▸ **WHAT IS NEEDED**
Report how many lines of the data contain the string "well". Add nothing.

Start of EXTRACTED ENTRIES

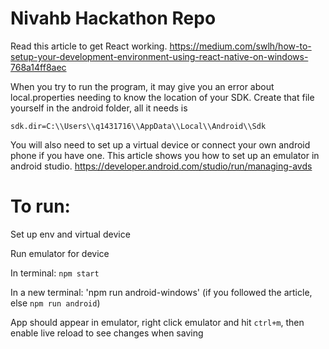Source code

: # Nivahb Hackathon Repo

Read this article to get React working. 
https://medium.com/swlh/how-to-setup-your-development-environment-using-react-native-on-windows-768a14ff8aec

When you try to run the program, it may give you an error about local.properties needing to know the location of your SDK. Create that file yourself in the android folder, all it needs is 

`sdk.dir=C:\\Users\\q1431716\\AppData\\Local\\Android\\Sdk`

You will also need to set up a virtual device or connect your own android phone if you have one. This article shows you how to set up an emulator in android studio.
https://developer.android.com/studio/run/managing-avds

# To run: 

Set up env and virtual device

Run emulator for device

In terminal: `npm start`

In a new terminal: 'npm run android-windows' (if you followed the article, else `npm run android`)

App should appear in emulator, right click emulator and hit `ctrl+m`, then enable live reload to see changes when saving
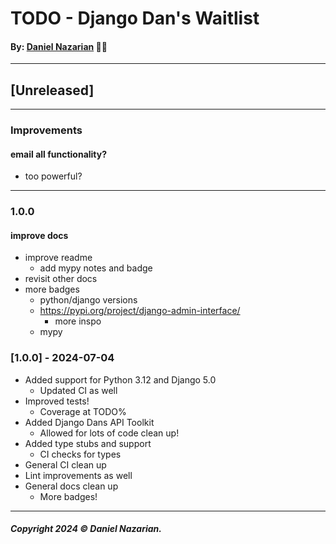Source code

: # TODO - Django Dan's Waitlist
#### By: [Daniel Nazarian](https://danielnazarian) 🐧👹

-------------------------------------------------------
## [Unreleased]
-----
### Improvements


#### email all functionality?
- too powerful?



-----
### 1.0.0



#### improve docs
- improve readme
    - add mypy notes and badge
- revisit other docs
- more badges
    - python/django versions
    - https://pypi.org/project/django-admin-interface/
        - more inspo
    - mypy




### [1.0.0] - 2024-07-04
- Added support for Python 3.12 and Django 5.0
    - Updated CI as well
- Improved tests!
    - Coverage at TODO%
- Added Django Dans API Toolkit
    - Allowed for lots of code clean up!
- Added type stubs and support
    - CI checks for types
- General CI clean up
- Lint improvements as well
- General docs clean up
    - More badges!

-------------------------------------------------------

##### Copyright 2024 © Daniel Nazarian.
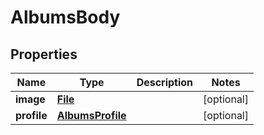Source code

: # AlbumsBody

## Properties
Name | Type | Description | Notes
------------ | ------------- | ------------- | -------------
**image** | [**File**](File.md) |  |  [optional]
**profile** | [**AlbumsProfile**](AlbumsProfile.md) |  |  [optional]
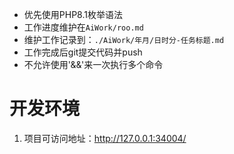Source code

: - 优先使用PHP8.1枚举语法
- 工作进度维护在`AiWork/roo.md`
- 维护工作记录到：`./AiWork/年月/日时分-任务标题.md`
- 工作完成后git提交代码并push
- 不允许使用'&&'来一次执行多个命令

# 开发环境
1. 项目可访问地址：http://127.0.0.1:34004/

End of EXTRACTED ENTRIES
Start of EXTRACTED ENTRIES

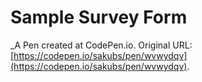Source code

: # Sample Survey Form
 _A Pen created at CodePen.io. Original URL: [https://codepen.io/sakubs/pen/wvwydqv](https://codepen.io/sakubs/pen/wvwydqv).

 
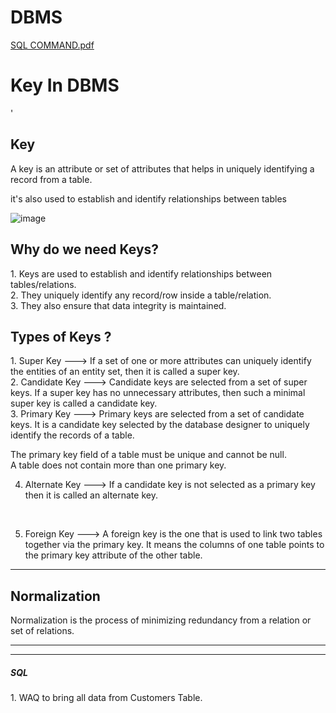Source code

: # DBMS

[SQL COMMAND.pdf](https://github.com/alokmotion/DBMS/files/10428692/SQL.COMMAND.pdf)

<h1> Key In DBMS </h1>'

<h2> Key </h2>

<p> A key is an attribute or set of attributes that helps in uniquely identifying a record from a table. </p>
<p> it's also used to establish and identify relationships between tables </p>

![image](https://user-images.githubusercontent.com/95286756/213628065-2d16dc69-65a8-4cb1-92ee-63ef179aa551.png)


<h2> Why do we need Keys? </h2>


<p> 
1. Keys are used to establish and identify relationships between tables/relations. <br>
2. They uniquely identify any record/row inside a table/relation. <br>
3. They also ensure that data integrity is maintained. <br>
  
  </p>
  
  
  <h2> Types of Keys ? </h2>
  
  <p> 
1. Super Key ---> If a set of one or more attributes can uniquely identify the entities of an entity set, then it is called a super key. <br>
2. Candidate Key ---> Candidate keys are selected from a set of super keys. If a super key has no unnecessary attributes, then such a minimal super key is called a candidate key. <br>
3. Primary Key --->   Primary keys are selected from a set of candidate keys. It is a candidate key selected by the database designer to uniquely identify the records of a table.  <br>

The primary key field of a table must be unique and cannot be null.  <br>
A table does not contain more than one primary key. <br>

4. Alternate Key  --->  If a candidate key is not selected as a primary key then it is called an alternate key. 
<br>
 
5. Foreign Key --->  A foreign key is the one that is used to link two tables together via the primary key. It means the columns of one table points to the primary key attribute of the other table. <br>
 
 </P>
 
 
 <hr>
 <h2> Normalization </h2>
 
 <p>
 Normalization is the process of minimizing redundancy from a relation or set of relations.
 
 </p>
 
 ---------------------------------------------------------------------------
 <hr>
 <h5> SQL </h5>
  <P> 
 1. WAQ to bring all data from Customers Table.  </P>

End of EXTRACTED ENTRIES
Start of EXTRACTED ENTRIES

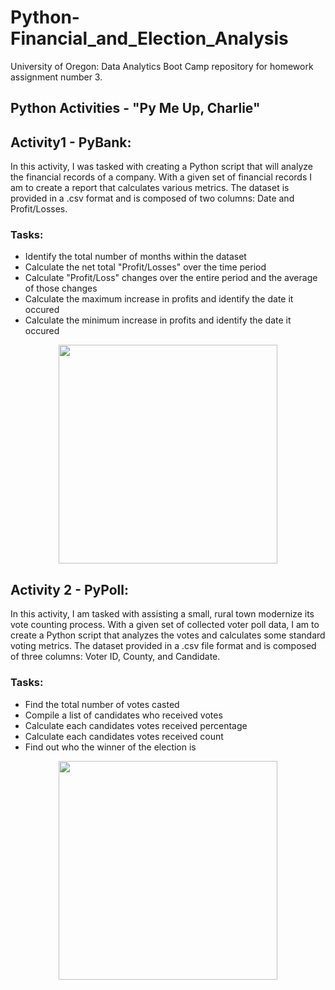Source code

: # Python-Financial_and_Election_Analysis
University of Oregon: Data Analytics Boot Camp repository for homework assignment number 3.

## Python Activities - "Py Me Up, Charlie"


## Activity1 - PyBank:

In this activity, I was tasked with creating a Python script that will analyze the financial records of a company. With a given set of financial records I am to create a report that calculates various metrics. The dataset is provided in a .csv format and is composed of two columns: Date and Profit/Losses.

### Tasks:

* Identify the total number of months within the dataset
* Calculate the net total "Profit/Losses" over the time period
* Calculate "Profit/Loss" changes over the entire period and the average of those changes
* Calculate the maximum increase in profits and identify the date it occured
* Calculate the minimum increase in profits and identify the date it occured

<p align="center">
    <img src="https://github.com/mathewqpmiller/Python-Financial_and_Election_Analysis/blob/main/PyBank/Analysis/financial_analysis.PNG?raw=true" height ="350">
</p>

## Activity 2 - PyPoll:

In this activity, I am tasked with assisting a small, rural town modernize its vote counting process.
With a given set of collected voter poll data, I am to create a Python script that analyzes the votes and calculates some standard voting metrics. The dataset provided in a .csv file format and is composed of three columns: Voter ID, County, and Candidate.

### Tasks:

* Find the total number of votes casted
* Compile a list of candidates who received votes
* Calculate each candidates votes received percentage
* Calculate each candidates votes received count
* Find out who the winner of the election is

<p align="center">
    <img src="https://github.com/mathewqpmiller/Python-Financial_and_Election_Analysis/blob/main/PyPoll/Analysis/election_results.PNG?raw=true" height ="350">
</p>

End of EXTRACTED ENTRIES

▸ **RESULT OF THE TASK**
2